Brandt et al., present a thorough study of the effects of aging in two model systems, mice (including mtDNA mutator mice) and Drosophila melanogaster that combines careful measurements of critical mitochondrial function, enzyme content, and the production of damaging reactive oxygen species (in the form of hydrogen peroxide) on purified mitochondria with state of the art cryo-electron tomorgraphy to elucidate changes in inner membrane topography. The goal is to investigate the hypothesis that aging is manifest in cellular mitochondria and mediated by increased production of reactive oxygen species. The study includes comparison of aging on the structures of mitochondria in three critical mouse tissues; heart, liver and kidney. Drosophila mitochondria were isolated from whole organisms. Except for the aged Drosophila mitochondria, the physiological measurements and enzyme contents do not change dramatically (or in many cases even significantly) with aging, but there are dramatic ultrastructural changes. Overall, the study combines careful measurements of critical mitochondrial function, enzyme content, and the production of damaging reactive oxygen species (in the form of hydrogen peroxide) on purified mitochondria with state of the art cryo-electron tomorgraphy to elucidate changes in inner membrane topography.

Essential revisions:

1) Some additional references to include: Sun et al., 2007 who studied inner membrane remodeling extensively in a HeLa cell culture model of apoptosis that is relevant to the changes observed in this paper. These changes were also observed by Merkwirth et al., 2008 who manipulated the protein OPA1 that regulates crista junction structure.

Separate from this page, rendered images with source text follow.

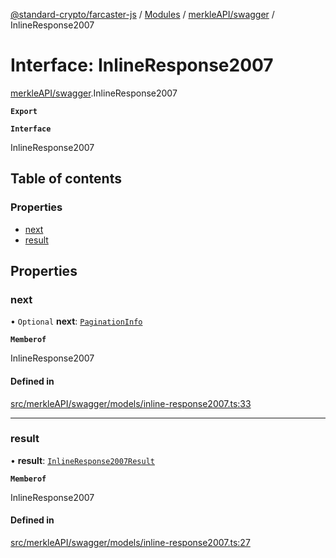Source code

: [@standard-crypto/farcaster-js](../README.md) / [Modules](../modules.md) / [merkleAPI/swagger](../modules/merkleAPI_swagger.md) / InlineResponse2007

# Interface: InlineResponse2007

[merkleAPI/swagger](../modules/merkleAPI_swagger.md).InlineResponse2007

**`Export`**

**`Interface`**

InlineResponse2007

## Table of contents

### Properties

- [next](merkleAPI_swagger.InlineResponse2007.md#next)
- [result](merkleAPI_swagger.InlineResponse2007.md#result)

## Properties

### next

• `Optional` **next**: [`PaginationInfo`](merkleAPI_swagger.PaginationInfo.md)

**`Memberof`**

InlineResponse2007

#### Defined in

[src/merkleAPI/swagger/models/inline-response2007.ts:33](https://github.com/standard-crypto/farcaster-js/blob/main/src/merkleAPI/swagger/models/inline-response2007.ts#L33)

___

### result

• **result**: [`InlineResponse2007Result`](merkleAPI_swagger.InlineResponse2007Result.md)

**`Memberof`**

InlineResponse2007

#### Defined in

[src/merkleAPI/swagger/models/inline-response2007.ts:27](https://github.com/standard-crypto/farcaster-js/blob/main/src/merkleAPI/swagger/models/inline-response2007.ts#L27)

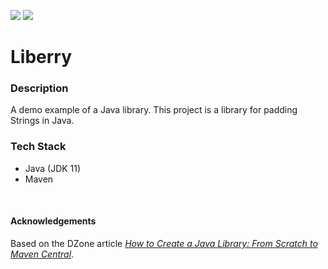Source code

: ![](https://github.com/Lylio/image-repo/blob/master/logos/java.png?raw=true)
![](https://github.com/Lylio/image-repo/blob/master/logos/maven.png?raw=true)

# Liberry

### Description
A demo example of a Java library. This project is a library for padding Strings in Java.

### Tech Stack
- Java (JDK 11)
- Maven


<br/>

#### Acknowledgements
Based on the DZone article [*How to Create a Java Library: From Scratch to Maven Central*](https://dzone.com/articles/how-to-create-a-java-library-from-scratch-to-maven).

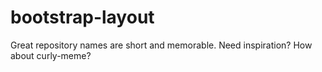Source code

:# bootstrap-layout
Great repository names are short and memorable. Need inspiration? How about curly-meme? 
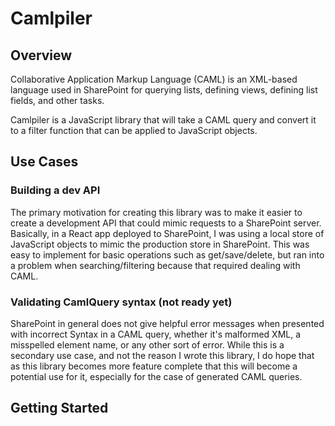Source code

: # Camlpiler

## Overview

Collaborative Application Markup Language (CAML) is an XML-based language used in SharePoint for querying lists, defining views, defining list fields, and other tasks. 

Camlpiler is a JavaScript library that will take a CAML query and convert it to a filter function that can be applied to JavaScript objects.

## Use Cases

### Building a dev API

The primary motivation for creating this library was to make it easier to create a development API that could mimic requests to a SharePoint server. Basically, in a React app deployed to SharePoint, I was using a local store of JavaScript objects to mimic the production store in SharePoint. This was easy to implement for basic operations such as get/save/delete, but ran into a problem when searching/filtering because that required dealing with CAML.

### Validating CamlQuery syntax (not ready yet)

SharePoint in general does not give helpful error messages when presented with incorrect Syntax in a CAML query, whether it's malformed XML, a misspelled element name, or any other sort of error. While this is a secondary use case, and not the reason I wrote this library, I do hope that as this library becomes more feature complete that this will become a potential use for it, especially for the case of generated CAML queries.

## Getting Started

2) One of the reviewers appeared surprised that the authors did not detect a reticular structure of mitochondria network in the heart data, since this type of structure has been identified in other studies, or substantial differences between the sub-sarcolemmal and inter-myofibrillar mitochondria, since clear morphological differences have been identified with much less sophisticated imaging. The authors should comment on whether such structures may have been present but missed, given the isolation techniques used.

3) The analysis of the tomographic data is largely descriptive, with percentages given for the number of mitochondria falling into each category. In the majority of places there is no indication of the number of mitochondria considered, nor the number of animals from which they came. This makes the percentages hard to assess. The authors should provide a table detailing the number of animals and the number of mitochondria analyzed for each condition. Extracting as many quantitative parameters as possible to describe the morphological phenotypes would also be a good idea. Adjectives such as "several", "some", etc. should be replaced by numbers wherever possible. Additionally, the authors should clarify what fraction of inner membrane is lost to the "voids". Circular or slightly elongated crista junctions are mentioned but without sizes specified. Please provide measurements of crista junction sizes of a representative sample.

4) Since purified mitochondria are being analyzed, discussion of possible changes in structure during purification should be included. Also, in most of the tomograms, the cristae look fine, but in the young mouse liver, the cristae seem enlarged (bloated) and the matrix dense as if the mitochondrion is in a condensed state.